UTE: Du selber hast dich aufgebäumt dem Erbe,
Wurdst nicht der Zeuger für die Riesenheere,
Nun sagst du: Besser, daß ich selber sterbe
Als daß da leide die Familienehre.
So denk an Kriemhild, die dich also schätzte,
Daß sie nicht merkt, wie dir das Garn gewunden,
Sag ihr die Wahrheit, daß es sie entsetzte,
Dann seid ihr weit schon in den Morgenstunden.
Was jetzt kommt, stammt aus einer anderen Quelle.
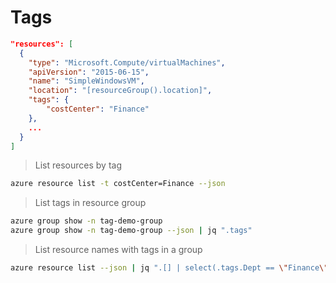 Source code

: # Tags

```json
"resources": [    
  {
    "type": "Microsoft.Compute/virtualMachines",
    "apiVersion": "2015-06-15",
    "name": "SimpleWindowsVM",
    "location": "[resourceGroup().location]",
    "tags": {
        "costCenter": "Finance"
    },
    ...
  }
]
```

> List resources by tag

```bash
azure resource list -t costCenter=Finance --json
```

> List tags in resource group

```bash
azure group show -n tag-demo-group
azure group show -n tag-demo-group --json | jq ".tags"
```

> List resource names with tags in a group

```bash
azure resource list --json | jq ".[] | select(.tags.Dept == \"Finance\") | .name"
```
SIEGFRIED: Ich habe mich empört, es abzustreiten,
Wär lächerlich, dies gaben mir Gebete,
Ich leb in Eintracht mit dem Herrn der Zeiten,
Ich glaub, Gott gibt, was ich so heiß erflehte.
Nun soll ich König, Kirche, Gattin schänden,
Ein Flüchtling sein, weil was geheim nicht sicher,
Ich muß was ich begann vernünftig enden,
Sonst hör ich in der Hölle das Gekicher.

UTE: Du endest nichts, du weckst nur weitre Schlangen,
Nicht der Kaplan und Gunter Christ vertreten,
Du bist den Weg des Heilands weit gegangen,
Nun schwenkst du auf den Weg der Exegeten.

SIEGFRIED: Ich suchte nie Passion und Weltentsagen,
Ich wollte Teil sein im gewöhnlich Heilen,
Drum werd ich mit dem König mich vertragen,
Und auch dem Schoß der Kirche nicht enteilen.

UTE: Ist dies dein letztes Wort? So sind wir alle
Verloren, das Gesetz von Blut und Rache
Verfeinert nur noch seine Mausefalle,
Und unser Tod ist ausgemachte Sache.
Doch sage keiner, daß Verhängnis hätte
Nie Raum gelassen, daß man es zerrisse.
Ich kroch zur rechten Stunde aus dem Bette
Und hab Gewißheit, daß der Held dies wisse.